A Passionist vocation includes those who answer God’s call to become a Passionist Brother. Our brothers lead a vowed life of prayer, community and ministry, engaging in a wide range of services and ministries. Some brothers work with their hands as tradesmen, cooks or landscapers, while others work in art, medicine, social services or academics. Many do both!
Meet our Passionist Brothers in Holy Cross Province.
Brother John Monzyk, C.P.
In my early discernment with the Passionists, I felt called to academics and teaching as a priest. However, as my formation progressed, I became more aware of the ministry of brother and came to see it as more compatible with my desire to serve in the classroom or science lab.
For over thirty years, I have thoroughly enjoyed my life of teaching and tutoring in the fields of science, math, chemistry and physics. My commitments as a teacher blended well with my religious life. The Passionists have spoiled me, and I have never looked back.
Now, as the leader of a community of our senior Passionists, I am still a teacher at heart but committed to caring for our men and offering them a safe, comfortable and welcoming environment for them to spend their senior years. If I had to do it over again, I would!
Brother John is a member of Sacred Heart Community in Louisville, Kentucky.
Br. Raymond Sanchez, C.P.
I have known of the brother’s vocation since childhood. The Passionist Community has been instrumental in my growth and development as a person and as a Catholic. For this, I am indebted.
A wonderful part of my ministry as a brother was learning to cook and practicing this skill. It was my privilege to be taught by highly experienced and excellent brother-cooks. Subsequently, our Provincial allowed me to return to school for a Bachelor’s Degree in Psychology, followed by a Master of Theological Studies in Ministry. The Passionists enabled my education, and I remain grateful.
Working for twenty years with incarcerated detainees has been a highlight of my vocation, as well as a challenge. As the chaplain for the Cook County Department of Corrections in Chicago, where, on any given day, sixteen jails housed 11,000 detainees, I found myself in an overtly anti-Catholic environment. Even though I was subjected to disrespect and insulting remarks, I regard it as a good experience, as I could be of service and bring Christ to men in need.
Brother Ray is a member of Sacred Heart Community in Louisville, Kentucky.
Brother Carl Hund, C.P.
I can honestly say that my sixty years of life as a Passionist Brother have been exciting, challenging, full of change and spiritually life-giving. Seldom has there been a dull moment.
Consecrated life is all about “brotherhood,” which may be news to many of our lay friends who often live with the mistaken belief that all religious men are priests. Priesthood, while very important, is only one of many functions within most men’s religious orders. Simply put, all religious are ordinary men and women. They, individually and collectively, have committed themselves to embody a charism passed down by their founders that emphasizes some aspect of the life of Jesus Christ that reveals the love of God our Father for us.
Sixty years ago, I took a special vow as a Passionist Brother to promote the love of God as revealed through his Son, Jesus Christ, and Him crucified. I give thanks to God for the thousands of lives I have affected over these years, and I look forward with anticipation to the continued fraternity with my fellow Passionist Brothers and lay friends who have so generously supported me in my endeavors.
Brother Carl is a member of Christ the King Community in Citrus Heights, California.
Brother Kurt Wernert, CP
Having attended an Xaverian Brothers high school in Louisville, Kentucky, I was aware of the ministry of brothers from my earliest days. However, I first began studies for ministry as a diocesan priest, until I visited the Passionist Community in Chicago, Illinois, and immediately felt welcomed and at home.
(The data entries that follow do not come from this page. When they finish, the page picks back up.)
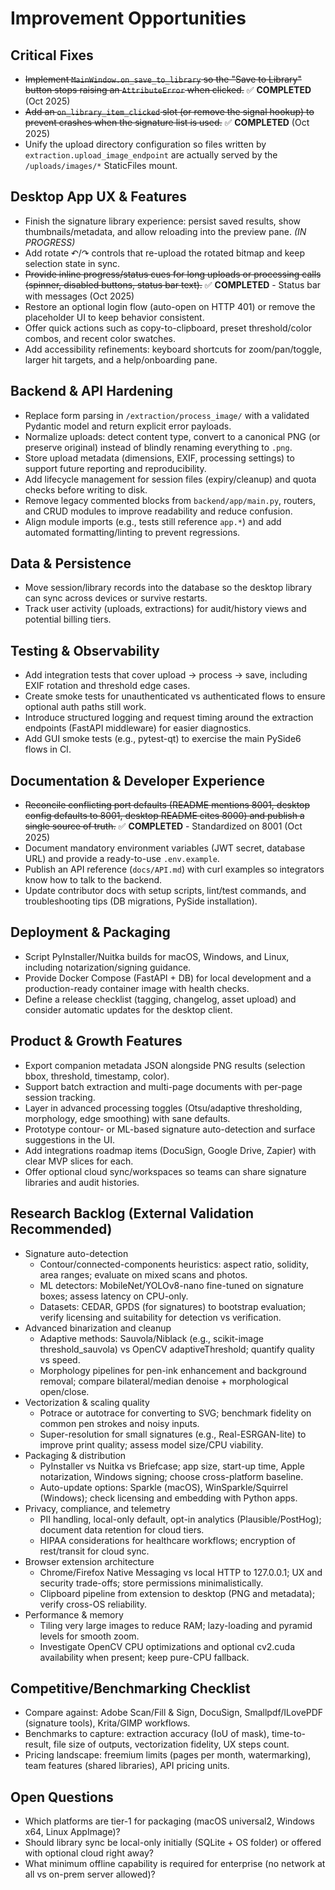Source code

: # Improvement Opportunities

## Critical Fixes

- ~~Implement `MainWindow.on_save_to_library` so the "Save to Library" button stops raising an `AttributeError` when clicked.~~ ✅ **COMPLETED** (Oct 2025)
- ~~Add an `on_library_item_clicked` slot (or remove the signal hookup) to prevent crashes when the signature list is used.~~ ✅ **COMPLETED** (Oct 2025)
- Unify the upload directory configuration so files written by `extraction.upload_image_endpoint` are actually served by the `/uploads/images/*` StaticFiles mount.

## Desktop App UX & Features

- Finish the signature library experience: persist saved results, show thumbnails/metadata, and allow reloading into the preview pane. _(IN PROGRESS)_
- Add rotate ↶/↷ controls that re-upload the rotated bitmap and keep selection state in sync.
- ~~Provide inline progress/status cues for long uploads or processing calls (spinner, disabled buttons, status bar text).~~ ✅ **COMPLETED** - Status bar with messages (Oct 2025)
- Restore an optional login flow (auto-open on HTTP 401) or remove the placeholder UI to keep behavior consistent.
- Offer quick actions such as copy-to-clipboard, preset threshold/color combos, and recent color swatches.
- Add accessibility refinements: keyboard shortcuts for zoom/pan/toggle, larger hit targets, and a help/onboarding pane.

## Backend & API Hardening

- Replace form parsing in `/extraction/process_image/` with a validated Pydantic model and return explicit error payloads.
- Normalize uploads: detect content type, convert to a canonical PNG (or preserve original) instead of blindly renaming everything to `.png`.
- Store upload metadata (dimensions, EXIF, processing settings) to support future reporting and reproducibility.
- Add lifecycle management for session files (expiry/cleanup) and quota checks before writing to disk.
- Remove legacy commented blocks from `backend/app/main.py`, routers, and CRUD modules to improve readability and reduce confusion.
- Align module imports (e.g., tests still reference `app.*`) and add automated formatting/linting to prevent regressions.

## Data & Persistence

- Move session/library records into the database so the desktop library can sync across devices or survive restarts.
- Track user activity (uploads, extractions) for audit/history views and potential billing tiers.

## Testing & Observability

- Add integration tests that cover upload → process → save, including EXIF rotation and threshold edge cases.
- Create smoke tests for unauthenticated vs authenticated flows to ensure optional auth paths still work.
- Introduce structured logging and request timing around the extraction endpoints (FastAPI middleware) for easier diagnostics.
- Add GUI smoke tests (e.g., pytest-qt) to exercise the main PySide6 flows in CI.

## Documentation & Developer Experience

- ~~Reconcile conflicting port defaults (README mentions 8001, desktop config defaults to 8001, desktop README cites 8000) and publish a single source of truth.~~ ✅ **COMPLETED** - Standardized on 8001 (Oct 2025)
- Document mandatory environment variables (JWT secret, database URL) and provide a ready-to-use `.env.example`.
- Publish an API reference (`docs/API.md`) with curl examples so integrators know how to talk to the backend.
- Update contributor docs with setup scripts, lint/test commands, and troubleshooting tips (DB migrations, PySide installation).

## Deployment & Packaging

- Script PyInstaller/Nuitka builds for macOS, Windows, and Linux, including notarization/signing guidance.
- Provide Docker Compose (FastAPI + DB) for local development and a production-ready container image with health checks.
- Define a release checklist (tagging, changelog, asset upload) and consider automatic updates for the desktop client.

## Product & Growth Features

- Export companion metadata JSON alongside PNG results (selection bbox, threshold, timestamp, color).
- Support batch extraction and multi-page documents with per-page session tracking.
- Layer in advanced processing toggles (Otsu/adaptive thresholding, morphology, edge smoothing) with sane defaults.
- Prototype contour- or ML-based signature auto-detection and surface suggestions in the UI.
- Add integrations roadmap items (DocuSign, Google Drive, Zapier) with clear MVP slices for each.
- Offer optional cloud sync/workspaces so teams can share signature libraries and audit histories.

## Research Backlog (External Validation Recommended)

- Signature auto-detection
  - Contour/connected-components heuristics: aspect ratio, solidity, area ranges; evaluate on mixed scans and photos.
  - ML detectors: MobileNet/YOLOv8-nano fine-tuned on signature boxes; assess latency on CPU-only.
  - Datasets: CEDAR, GPDS (for signatures) to bootstrap evaluation; verify licensing and suitability for detection vs verification.
- Advanced binarization and cleanup
  - Adaptive methods: Sauvola/Niblack (e.g., scikit-image threshold_sauvola) vs OpenCV adaptiveThreshold; quantify quality vs speed.
  - Morphology pipelines for pen-ink enhancement and background removal; compare bilateral/median denoise + morphological open/close.
- Vectorization & scaling quality
  - Potrace or autotrace for converting to SVG; benchmark fidelity on common pen strokes and noisy inputs.
  - Super-resolution for small signatures (e.g., Real-ESRGAN-lite) to improve print quality; assess model size/CPU viability.
- Packaging & distribution
  - PyInstaller vs Nuitka vs Briefcase; app size, start-up time, Apple notarization, Windows signing; choose cross-platform baseline.
  - Auto-update options: Sparkle (macOS), WinSparkle/Squirrel (Windows); check licensing and embedding with Python apps.
- Privacy, compliance, and telemetry
  - PII handling, local-only default, opt-in analytics (Plausible/PostHog); document data retention for cloud tiers.
  - HIPAA considerations for healthcare workflows; encryption of rest/transit for cloud sync.
- Browser extension architecture
  - Chrome/Firefox Native Messaging vs local HTTP to 127.0.0.1; UX and security trade-offs; store permissions minimalistically.
  - Clipboard pipeline from extension to desktop (PNG and metadata); verify cross-OS reliability.
- Performance & memory
  - Tiling very large images to reduce RAM; lazy-loading and pyramid levels for smooth zoom.
  - Investigate OpenCV CPU optimizations and optional cv2.cuda availability when present; keep pure-CPU fallback.

## Competitive/Benchmarking Checklist

- Compare against: Adobe Scan/Fill & Sign, DocuSign, Smallpdf/ILovePDF (signature tools), Krita/GIMP workflows.
- Benchmarks to capture: extraction accuracy (IoU of mask), time-to-result, file size of outputs, vectorization fidelity, UX steps count.
- Pricing landscape: freemium limits (pages per month, watermarking), team features (shared libraries), API pricing units.

## Open Questions

- Which platforms are tier-1 for packaging (macOS universal2, Windows x64, Linux AppImage)?
- Should library sync be local-only initially (SQLite + OS folder) or offered with optional cloud right away?
- What minimum offline capability is required for enterprise (no network at all vs on-prem server allowed)?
Attracted to the Passionist way of life and seeing the example of men living the core of that life, I chose to serve as a brother. It is a choice that requires effort and work, but it is one of service — first exampled to me by my mother, who served as a nurse — and prayer, which continues to challenge and enrich me.
After years in retreat ministry, I was invited to serve our senior Passionists in health care, assuring their well-being, good health and safety. I am blessed and affirmed in this work, and feel I contribute significantly and positively to the individual lives of our priests and brothers of Sacred Heart Community and The Passionists of Holy Cross Province.
Brother Kurt is a member of Sacred Heart Community in Louisville, Kentucky.
I was born in Los Angeles, attended my first retreat in high school, and, after secular work and military service, I was accepted and professed vows to the Passionists. Since 1980, I have lived in community as a lay brother, and in my service to Mater Dolorosa Passionist Retreat Center and its retreatants, I put my God-given gifts to use.
From our Passionist Constitutions: “Our involvement in the apostolic flows directly from our life in community.” Hospitality motivates me to welcome guests on retreats and perform services to make their retreat experience beneficial. The mechanical aptitude I inherited in my youth helps me perform the maintenance of the facility. And along the way, I relate with people and experience challenges with my work.
Brother John is a member of Mater Dolorosa Community in Sierra Madre, California.